Add New Language to ast-grep
Thank you for your interest in adding a new language to ast-grep! We appreciate your contribution to this project. Adding new languages will make the tool more useful and accessible to a wider range of users.
However, there are some requirements and constraints that you need to consider before you start. This guide will help you understand the process and the standards of adding a new language to ast-grep.
Requirements and Constraints
To keep ast-grep lightweight and fast, we have several factors to consider when adding a new language. As a rule of thumb, we want to limit the binary size of ast-grep under 10MB after zip compression.
- Popularity of the language. While the popularity of a language does not necessarily reflect its merits, our limited size budget allows us to only support languages that are widely used and have a large user base. Online sources like TIOBE index or GitHub Octoverse can help one to check the popularity of the language.
Quality of the Tree-sitter grammar. ast-grep relies on Tree-sitter, a parser generator tool and a parsing library, to support different languages. The Tree-sitter grammar for the new language should be well-written, up-to-date, and regularly maintained. You can search Tree-sitter on GitHub or on crates.io.
Size of the grammar. The new language's grammar should not be too complicated. Otherwise it may take too much space from other languages. You can also check the current size of ast-grep in the releases page.
Availability of the grammar on crates.io. To ease the maintenance burden, we prefer to use grammars that are published on crates.io, Rust's package registry. If your grammar is not on crates.io, you need to publish it yourself or ask the author to do so.
Don't worry if your language is not supported by ast-grep. You can try ast-grep's custom language support and register your own Tree-sitter parser!

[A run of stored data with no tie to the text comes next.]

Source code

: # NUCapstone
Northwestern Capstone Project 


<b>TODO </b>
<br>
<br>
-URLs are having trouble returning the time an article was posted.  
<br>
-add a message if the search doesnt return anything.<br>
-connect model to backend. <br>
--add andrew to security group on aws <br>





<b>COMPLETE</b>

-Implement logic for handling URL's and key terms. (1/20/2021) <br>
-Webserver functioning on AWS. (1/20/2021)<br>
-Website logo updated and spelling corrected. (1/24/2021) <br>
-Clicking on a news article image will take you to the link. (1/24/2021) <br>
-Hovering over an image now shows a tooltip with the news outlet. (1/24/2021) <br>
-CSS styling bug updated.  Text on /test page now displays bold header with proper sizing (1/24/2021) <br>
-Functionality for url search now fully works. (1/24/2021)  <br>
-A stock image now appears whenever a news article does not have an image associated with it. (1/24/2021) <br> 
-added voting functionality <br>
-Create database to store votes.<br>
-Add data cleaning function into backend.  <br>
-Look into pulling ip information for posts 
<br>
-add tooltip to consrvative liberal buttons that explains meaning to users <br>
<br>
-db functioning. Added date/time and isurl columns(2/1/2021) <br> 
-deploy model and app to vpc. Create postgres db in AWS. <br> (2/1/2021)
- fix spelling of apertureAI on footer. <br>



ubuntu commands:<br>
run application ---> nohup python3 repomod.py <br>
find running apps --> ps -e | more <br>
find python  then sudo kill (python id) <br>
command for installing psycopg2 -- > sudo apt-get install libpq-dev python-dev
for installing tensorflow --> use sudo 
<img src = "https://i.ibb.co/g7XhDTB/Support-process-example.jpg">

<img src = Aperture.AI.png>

If your language satisfies the requirements above, congratulations! Let's see how to add it to ast-grep.
Add to ast-grep Core
ast-grep has several distinct use cases: CLI tool, n-api lib and web playground.
Adding a language includes two steps. The first step is to add the language to ast-grep core. The core repository is multi-crate workspace hosted at GitHub. The relevant crate is language, which defines the supported languages and their tree-sitter grammars.
We will use Ruby as an example to show how to add a new language to ast-grep core. You can see the commit as a reference.
Add Dependencies
- Add
tree-sitter-[lang]
crate asdependencies
to the Cargo.toml in thelanguage
crate.
# Cargo.toml
[dependencies]
...
tree-sitter-ruby = {version = "0.20.0", optional = true }
...
Note the optional
attribute is required here.
- Add the
tree-sitter-[lang]
dependency inbuiltin-parser
list.
# Cargo.toml
[features]
builtin-parser = [
...
"tree-sitter-ruby", // [!code ++]
...
]
The builtin-parser
feature is used for command line tool. Web playground is not using the builtin parser so the dependency must be optional.
Implement Parser
- Add the parser function in parsers.rs, where tree-sitter grammars are imported.
#[cfg(feature = "builtin-parser")]
mod parser_implementation {
...
pub fn language_ruby() -> TSLanguage {
tree_sitter_ruby::language().into()
}
...
}
#[cfg(not(feature = "builtin-parser"))]
mod parser_implementation {
impl_parsers!(
...
language_ruby,
...
);
}
Note there are two places to add, one for #[cfg(feature = "builtin-parser")]
and the other for #[cfg(not(feature = "builtin-parser"))]
.
- Implement
language
trait by using macro in lib.rs
// lib.rs
impl_lang_expando!(Ruby, language_ruby, 'µ');
There are two macros, impl_lang_expando
or impl_lang
, to generate necessary methods required by ast-grep Language
trait.
You need to choose one of them to use for the new language. If the language does not allow $
as valid identifier character and you need to customize the expando_char, use impl_lang_expando
.
You can reference the comment here for more information.
Register the New Language
- Add new lang in
SupportLang
enum.
// lib.rs
pub enum SupportLang {
...
Ruby,
...
}
- Add new lang in
execute_lang_method
// lib.rs
macro_rules! execute_lang_method {
($me: path, $method: ident, $($pname:tt),*) => {
use SupportLang as S;
match $me {
...
S::Ruby => Ruby.$method($($pname,)*),
}
}
}
- Add new lang in
all_langs
,alias
,extension
andfile_types
See this commit for the detailed code change.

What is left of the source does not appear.